Digital Reprogramming Decodes Epigenetic Barriers of Cell Fate Changes

The fates of differentiated cells in our body can be induced to change by nuclear reprogramming. In this way, cells valuable for therapeutic purposes and disease modeling can be produced. However, the efficiency of this process is low, partly due to properties of somatic donor nuclei which stabilize their differentiated fate but also act as barriers reprogramming-associated cell fate changes. The identity of these reprogramming barriers is not fully understood. Here, we developed an artificial intelligence-based approach to model nuclear reprogramming and used it to identify the chromatin modification H3K27ac as an epigenetic barrier to reprogramming-induced cell fate changes. Using reprogramming by nuclear transfer (NT) to eggs of Xenopus laevis as a model system, we profiled chromatin modifications in differentiated cell types alongside gene expression patterns before and after reprogramming.
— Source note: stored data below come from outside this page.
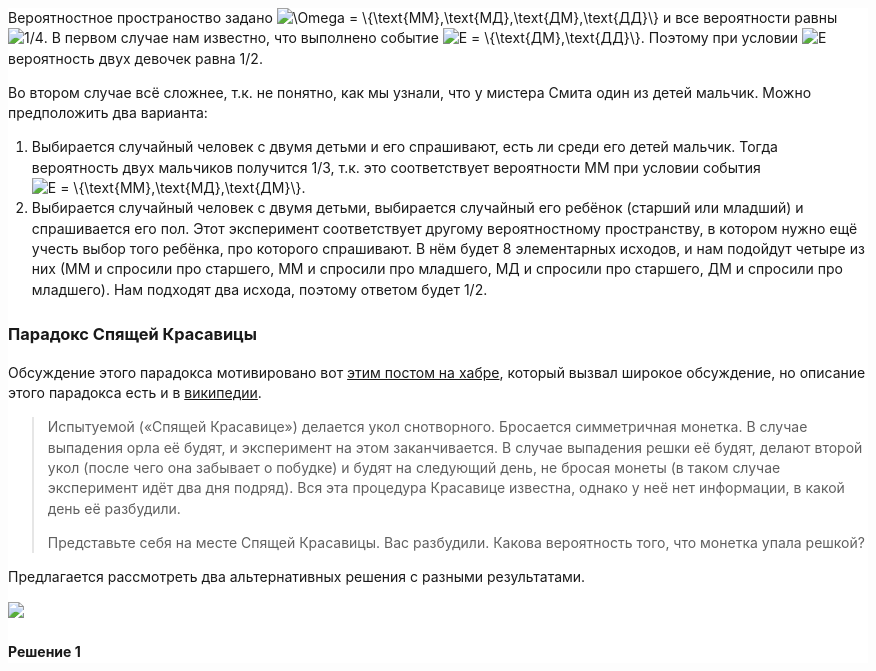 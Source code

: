   

Вероятностное пространоство задано ![$\Omega = \{\text{ММ},\text{МД},\text{ДМ},\text{ДД}\}$](https://habrastorage.org/getpro/habr/formulas/b59/4cf/b2a/b594cfb2a9f8f9b3ff6ff35825b20ae6.svg) и все вероятности равны ![$1/4$](https://habrastorage.org/getpro/habr/formulas/f03/310/660/f033106603789eaa1ac95a45c39c8422.svg). В первом случае нам известно, что выполнено событие ![$E = \{\text{ДМ},\text{ДД}\}$](https://habrastorage.org/getpro/habr/formulas/7e0/3cd/cfb/7e03cdcfb2e85f38fb245a9334208350.svg). Поэтому при условии ![$E$](https://habrastorage.org/getpro/habr/formulas/d4f/55a/37f/d4f55a37fb733b176d0ef014591e1b35.svg) вероятность двух девочек равна 1/2.  

  

Во втором случае всё сложнее, т.к. не понятно, как мы узнали, что у мистера Смита один из детей мальчик. Можно предположить два варианта:  

  

1. Выбирается случайный человек с двумя детьми и его спрашивают, есть ли среди его детей мальчик. Тогда вероятность двух мальчиков получится 1/3, т.к. это соответствует вероятности ММ при условии события ![$E = \{\text{ММ},\text{МД},\text{ДМ}\}$](https://habrastorage.org/getpro/habr/formulas/08c/7af/b4c/08c7afb4c27b6b6f981086f774b23284.svg).
2. Выбирается случайный человек с двумя детьми, выбирается случайный его ребёнок (старший или младший) и спрашивается его пол. Этот эксперимент соответствует другому вероятностному пространству, в котором нужно ещё учесть выбор того ребёнка, про которого спрашивают. В нём будет 8 элементарных исходов, и нам подойдут четыре из них (ММ и спросили про старшего, ММ и спросили про младшего, МД и спросили про старшего, ДМ и спросили про младшего). Нам подходят два исхода, поэтому ответом будет 1/2.

  

### Парадокс Спящей Красавицы

  

Обсуждение этого парадокса мотивировано вот [этим постом на хабре](https://habr.com/ru/post/446716/), который вызвал широкое обсуждение, но описание этого парадокса есть и в [википедии](https://ru.wikipedia.org/wiki/%D0%9F%D0%B0%D1%80%D0%B0%D0%B4%D0%BE%D0%BA%D1%81_%D1%81%D0%BF%D1%8F%D1%89%D0%B5%D0%B9_%D0%BA%D1%80%D0%B0%D1%81%D0%B0%D0%B2%D0%B8%D1%86%D1%8B).  


> Испытуемой («Спящей Красавице») делается укол снотворного. Бросается симметричная монетка. В случае выпадения орла её будят, и эксперимент на этом заканчивается. В случае выпадения решки её будят, делают второй укол (после чего она забывает о побудке) и будят на следующий день, не бросая монеты (в таком случае эксперимент идёт два дня подряд). Вся эта процедура Красавице известна, однако у неё нет информации, в какой день её разбудили.  
> 
>   
> 
> Представьте себя на месте Спящей Красавицы. Вас разбудили. Какова вероятность того, что монетка упала решкой?

  

Предлагается рассмотреть два альтернативных решения с разными результатами.  

  

![](https://habrastorage.org/webt/fa/cj/qp/facjqpiebuf1prb4zydexnbxndk.gif)  

#### Решение 1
Our model integrated the data and by leveraging model predictions, we find that genes resisting inactivation during reprogramming display chromatin modification barcodes. This revealed H3K27ac as a novel candidate barrier to NT reprogramming. Reducing H3K27ac levels using p300/CBP inhibitors before reprogramming led to an improved downregulation of genes linked to H3K27ac-modified enhancers after reprogramming. Importantly, these effects were accompanied by improved embryonic development of the resulting nuclear transfer embryos. In summary, our study identified H3K27ac as a safeguarding mechanism of cellular identities and as a reprogramming barrier during NT. Hence, the here-developed Digital Reprogramming" approach is capable of modelling and improving current cell-fate reprogramming strategies.